EROSION OF THE INDIGENOUS RIGHT TO NEGOTIATE IN AUSTRALIA: PROPOSED AMENDMENTS TO THE NATIVE TITLE ACT, Gretchen Freeman Cappio

The Australian government seeks to amend the Native Title Act, which presently gives indigenous Australians real property rights by virtue of their history living on the land. In their present form, the proposed amendments to the Native Title Act threaten indigenous representation regarding land disputes. The right to negotiate currently protected by the Act must be preserved, ensuring indigenous participation as well as consensual and procedural agreement. The government should not change its course: indigenous parties deserve the same rights today as were granted just five years ago. Government and indigenous leaders must work cooperatively to draft new amendments to guarantee an indigenous voice in land dispute resolution under the Native Title Act.

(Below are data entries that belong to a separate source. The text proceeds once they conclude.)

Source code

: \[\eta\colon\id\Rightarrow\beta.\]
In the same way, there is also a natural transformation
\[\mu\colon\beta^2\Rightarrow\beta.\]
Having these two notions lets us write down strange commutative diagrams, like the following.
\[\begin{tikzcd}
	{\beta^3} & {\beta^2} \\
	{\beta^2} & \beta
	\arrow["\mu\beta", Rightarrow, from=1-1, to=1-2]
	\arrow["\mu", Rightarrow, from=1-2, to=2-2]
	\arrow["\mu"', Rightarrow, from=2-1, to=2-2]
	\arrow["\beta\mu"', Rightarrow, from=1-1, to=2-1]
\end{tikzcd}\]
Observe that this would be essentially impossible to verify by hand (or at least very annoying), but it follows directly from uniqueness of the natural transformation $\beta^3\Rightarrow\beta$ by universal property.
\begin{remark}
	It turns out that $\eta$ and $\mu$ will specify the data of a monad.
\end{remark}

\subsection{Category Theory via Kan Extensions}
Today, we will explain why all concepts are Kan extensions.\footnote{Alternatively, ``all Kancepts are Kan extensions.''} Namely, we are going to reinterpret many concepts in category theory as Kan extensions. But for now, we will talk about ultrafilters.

TAKING ANOTHER LOOK AT THE REGULAITON OF MUTUAL FUNDS IN THE AFTERMATH OF THE ASIAN FINANCIAL CRISIS, Thomas Krider

This Comment analyzes the 1997 financial crisis in Asia and its effect on U.S. mutual fund investors. The crisis was most acute in, and this Comment focuses on, the countries of Thailand, Indonesia and South Korea. The lack of transparency in these countries led to substantial losses for U.S. investors whose money was in non-transparent organizations through their ownership of mutual funds. The International Monetary Fund responded to the Asian crisis with aid packages intended to prevent the insolvency of those countries in financial trouble. As part of the IMF's program, one of the primary requirements for receiving aid is for each country to improve the level of financial transparency required of its business and financial sectors. U.S. mutual fund investors could be better protected against unnecessary losses, and the success of the IMF program greatly enhanced, by either increasing the level of disclosure required of the underlying securities held in a mutual fund's portfolio, or by prohibiting investment by mutual funds in companies who lack adequate financial transparency.

THE FIRST STEP FORWARD – THE AIDS DISMISSAL CASE AND THE PROTECTION AGAINST AIDS-BASED EMPLOYMENT DISCRIMINATION IN JAPAN, Marc Lim

The fight against AIDS in Japan, a journey that has encountered much resistance from a Japanese public and corporate sector ill-educated on the disease, may have taken a new turn. Before 1995, employees infected with HIV or suffering from AIDS had little recourse in fighting against the discrimination they faced in their private lives and in the Japanese corporate sector. With the AIDS Dismissal Case, the Japanese judiciary, in a show of judicial activism, found the dismissal of an HIV-infected worker based upon his HIV status illegal and an infringement upon the worker's human rights. In addition, the court found the disclosure of the worker's HIV status by his employer to third parties to be an infringement upon his right to privacy. This Comment examines this case and show its ambiguities and potential precedential value. Many predict that the case will be seen as a viable base for civil rights protections against AIDS-based employment discrimination in Japan.